HARLEM, Manhattan -- Don't go chasing waterfalls outside of New York City because they are actually hiding in Central Park's largest woodland.
At the entrance of Central Park West between 101st Street and 106th Street in the North Woods, you'll find water flowing from the grassy banks of the Pool and through the ravine of the Loch in the center, before connecting to the Meer on the East Side.
The man-made stream called the Loch contains several dams, which have created three magnificent cascades or waterfalls that have gone surprisingly unnoticed for years now.

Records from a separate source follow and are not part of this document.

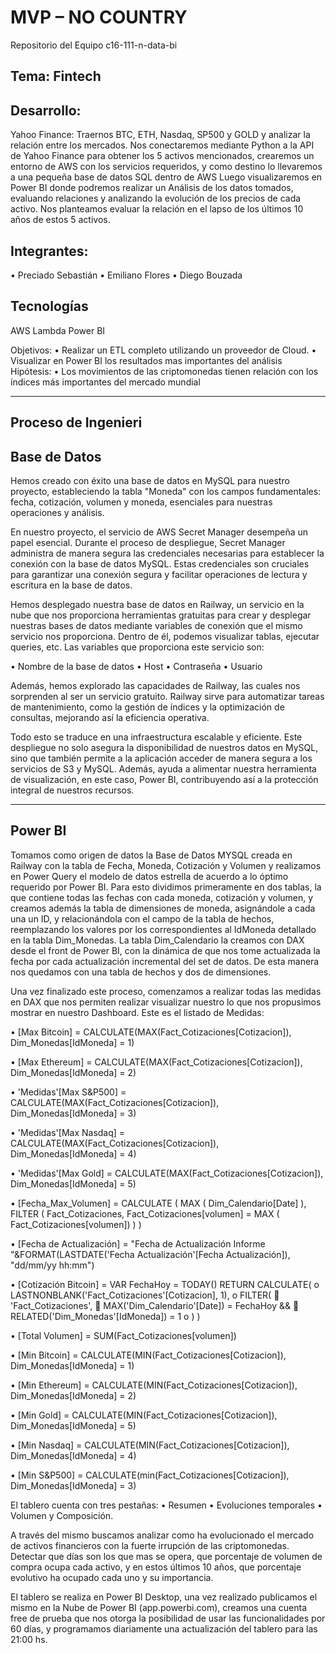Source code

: # MVP – NO COUNTRY
Repositorio del Equipo c16-111-n-data-bi


## Tema: Fintech
## Desarrollo: 
Yahoo Finance: Traernos BTC, ETH, Nasdaq, SP500 y GOLD y analizar la relación entre los mercados.
Nos conectaremos mediante Python a la API de Yahoo Finance para obtener los 5 activos mencionados, crearemos un entorno de AWS con los servicios requeridos, y como destino lo llevaremos a una pequeña base de datos SQL dentro de AWS 
Luego visualizaremos en Power BI donde podremos realizar un Análisis de los datos tomados, evaluando relaciones y analizando la evolución de los precios de cada activo.
Nos planteamos evaluar la relación en el lapso de los últimos 10 años de estos 5 activos.

## Integrantes:
• Preciado Sebastián
• Emiliano Flores
• Diego Bouzada

## Tecnologías
AWS Lambda
Power BI

Objetivos: 
•	Realizar un ETL completo utilizando un proveedor de Cloud. 
•	Visualizar en Power BI los resultados mas importantes del análisis
Hipótesis:
•	Los movimientos de las criptomonedas tienen relación con los índices más importantes del mercado mundial

------------------------------------------------------

## Proceso de Ingenieri
## Base de Datos

Hemos creado con éxito una base de datos en MySQL para nuestro proyecto, estableciendo la tabla "Moneda" con los campos fundamentales: fecha, cotización, volumen y moneda, esenciales para nuestras operaciones y análisis.

En nuestro proyecto, el servicio de AWS Secret Manager desempeña un papel esencial. Durante el proceso de despliegue, Secret Manager administra de manera segura las credenciales necesarias para establecer la conexión con la base de datos MySQL. Estas credenciales son cruciales para garantizar una conexión segura y facilitar operaciones de lectura y escritura en la base de datos.

Hemos desplegado nuestra base de datos en Railway, un servicio en la nube que nos proporciona herramientas gratuitas para crear y desplegar nuestras bases de datos mediante variables de conexión que el mismo servicio nos proporciona. Dentro de él, podemos visualizar tablas, ejecutar queries, etc. Las variables que proporciona este servicio son:

• Nombre de la base de datos
• Host
• Contraseña
• Usuario

Además, hemos explorado las capacidades de Railway, las cuales nos sorprenden al ser un servicio gratuito. Railway sirve para automatizar tareas de mantenimiento, como la gestión de índices y la optimización de consultas, mejorando así la eficiencia operativa.

Todo esto se traduce en una infraestructura escalable y eficiente. Este despliegue no solo asegura la disponibilidad de nuestros datos en MySQL, sino que también permite a la aplicación acceder de manera segura a los servicios de S3 y MySQL. Además, ayuda a alimentar nuestra herramienta de visualización, en este caso, Power BI, contribuyendo así a la protección integral de nuestros recursos.
_________________________________

## Power BI

Tomamos como origen de datos la Base de Datos MYSQL creada en Railway con la tabla de Fecha, Moneda, Cotización y Volumen y realizamos en Power Query el modelo de datos estrella de acuerdo a lo óptimo requerido por Power BI.
Para esto dividimos primeramente en dos tablas, la que contiene todas las fechas con cada moneda, cotización y volumen, y creamos además la tabla de dimensiones de moneda, asignándole a cada una un ID, y relacionándola con el campo de la tabla de hechos, reemplazando los valores por los correspondientes al IdMoneda detallado en la tabla Dim_Monedas.
La tabla Dim_Calendario la creamos con DAX desde el front de Power BI, con la dinámica de que nos tome actualizada la fecha por cada actualización incremental del set de datos.
De esta manera nos quedamos con una tabla de hechos y dos de dimensiones.

Una vez finalizado este proceso, comenzamos a realizar todas las medidas en DAX que nos permiten realizar visualizar nuestro lo que nos propusimos mostrar en nuestro Dashboard.
Este es el listado de Medidas:

•	[Max Bitcoin] = CALCULATE(MAX(Fact_Cotizaciones[Cotizacion]), Dim_Monedas[IdMoneda] = 1)

•	[Max Ethereum] = CALCULATE(MAX(Fact_Cotizaciones[Cotizacion]), Dim_Monedas[IdMoneda] = 2)

•	'Medidas'[Max S&P500] = CALCULATE(MAX(Fact_Cotizaciones[Cotizacion]), Dim_Monedas[IdMoneda] = 3)

•	'Medidas'[Max Nasdaq] = CALCULATE(MAX(Fact_Cotizaciones[Cotizacion]), Dim_Monedas[IdMoneda] = 4)

•	'Medidas'[Max Gold] = CALCULATE(MAX(Fact_Cotizaciones[Cotizacion]), Dim_Monedas[IdMoneda] = 5)

•	[Fecha_Max_Volumen] = CALCULATE (
MAX ( Dim_Calendario[Date] ),
FILTER ( Fact_Cotizaciones, Fact_Cotizaciones[volumen] = MAX ( Fact_Cotizaciones[volumen]) )
)

•	[Fecha de Actualización] = "Fecha de Actualización Informe "&FORMAT(LASTDATE('Fecha Actualización'[Fecha Actualización]), "dd/mm/yy hh:mm")

•	[Cotización Bitcoin] = VAR FechaHoy = TODAY()
RETURN
CALCULATE(
o	LASTNONBLANK('Fact_Cotizaciones'[Cotizacion], 1),
o	FILTER(
	'Fact_Cotizaciones',
	MAX('Dim_Calendario'[Date]) = FechaHoy &&
	RELATED('Dim_Monedas'[IdMoneda]) = 1
o	)
)

•	[Total Volumen] = SUM(Fact_Cotizaciones[volumen])

•	[Min Bitcoin] = CALCULATE(MIN(Fact_Cotizaciones[Cotizacion]), Dim_Monedas[IdMoneda] = 1)

•	[Min Ethereum] = CALCULATE(MIN(Fact_Cotizaciones[Cotizacion]), Dim_Monedas[IdMoneda] = 2)

•	[Min Gold] = CALCULATE(MIN(Fact_Cotizaciones[Cotizacion]), Dim_Monedas[IdMoneda] = 5)

•	[Min Nasdaq] = CALCULATE(MIN(Fact_Cotizaciones[Cotizacion]), Dim_Monedas[IdMoneda] = 4)

•	[Min S&P500] = CALCULATE(min(Fact_Cotizaciones[Cotizacion]), Dim_Monedas[IdMoneda] = 3)

El tablero cuenta con tres pestañas:
•	Resumen
•	Evoluciones temporales
•	Volumen y Composición.

A través del mismo buscamos analizar como ha evolucionado el mercado de activos financieros con la fuerte irrupción de las criptomonedas. Detectar que días son los que mas se opera, que porcentaje de volumen de compra ocupa cada activo, y en estos últimos 10 años, que porcentaje evolutivo ha ocupado cada uno y su importancia.

El tablero se realiza en Power BI Desktop, una vez realizado publicamos el mismo en la Nube de Power BI (app.powerbi.com), creamos una cuenta free de prueba que nos otorga la posibilidad de usar las funcionalidades por 60 días, y programamos diariamente una actualización del tablero para las 21:00 hs.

"It's not an area of the park that is as visited as others," Central Park Conservancy guide Juan Jesus said. "And they are kind of hidden in the sense that they are shrouded or like hidden by this canopy of trees that we have all around us."
There are several components to the waterfalls that have made it some of the greatest features of engineering and art.

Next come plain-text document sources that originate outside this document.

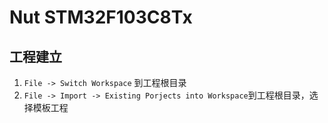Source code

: # Nut STM32F103C8Tx

## 工程建立

1. `File -> Switch Workspace` 到工程根目录
2. `File -> Import -> Existing Porjects into Workspace`到工程根目录，选择模板工程



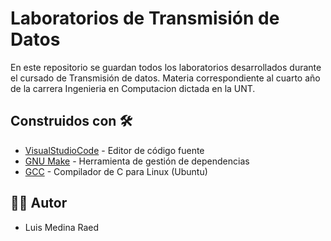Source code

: # Laboratorios de Transmisión de Datos

En este repositorio se guardan todos los laboratorios desarrollados durante el cursado de Transmisión de datos. Materia correspondiente al cuarto año de la carrera Ingenieria en Computacion dictada en la UNT.

## Construidos con 🛠️

* [VisualStudioCode](https://code.visualstudio.com/) - Editor de código fuente
* [GNU Make](https://www.gnu.org/software/make/) - Herramienta de gestión de dependencias
* [GCC](https://gcc.gnu.org/) - Compilador de C para Linux (Ubuntu)

## 👨‍💻 Autor

- Luis Medina Raed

"The big boulders of Manhattan make a schist, which happens to be the foundation that we have on the island of Manhattan," Jesus said. "There's also elements like coconut husk fibers that are used to maintain the edges of the Loch -- of this continuous stream -- and regular New York City tap water."
The waterfalls provide an escape from the noises of police sirens and car honking for visitors, replacing it with the soothing sounds of birds chirping and flowing water.

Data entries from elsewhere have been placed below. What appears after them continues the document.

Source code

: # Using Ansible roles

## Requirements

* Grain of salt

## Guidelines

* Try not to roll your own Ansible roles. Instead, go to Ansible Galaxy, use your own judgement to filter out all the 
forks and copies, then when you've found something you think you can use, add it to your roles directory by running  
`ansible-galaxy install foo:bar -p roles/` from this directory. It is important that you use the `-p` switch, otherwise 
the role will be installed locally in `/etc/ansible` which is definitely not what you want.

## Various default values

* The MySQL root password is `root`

"What the waterfall does it allows you to enjoy the beauty of the people and the city around you," one Central Park visitor said. "And it kind of drowns out all that madness that's always going on around you."
Jesus believes the space echoes what hikers would encounter north of New York City, like the Adirondack or Catskill Mountains.
"This was built, done for people who could've potentially not have had the possibility to venture out of the city," he said.
Another tourist from Arizona said she loves how the waterfalls break up some of the park.
"I've seen a lot of green, a lot of trees, which from Arizona this is already a treat," she said. "But then seeing this water in the waterfall is just beautiful."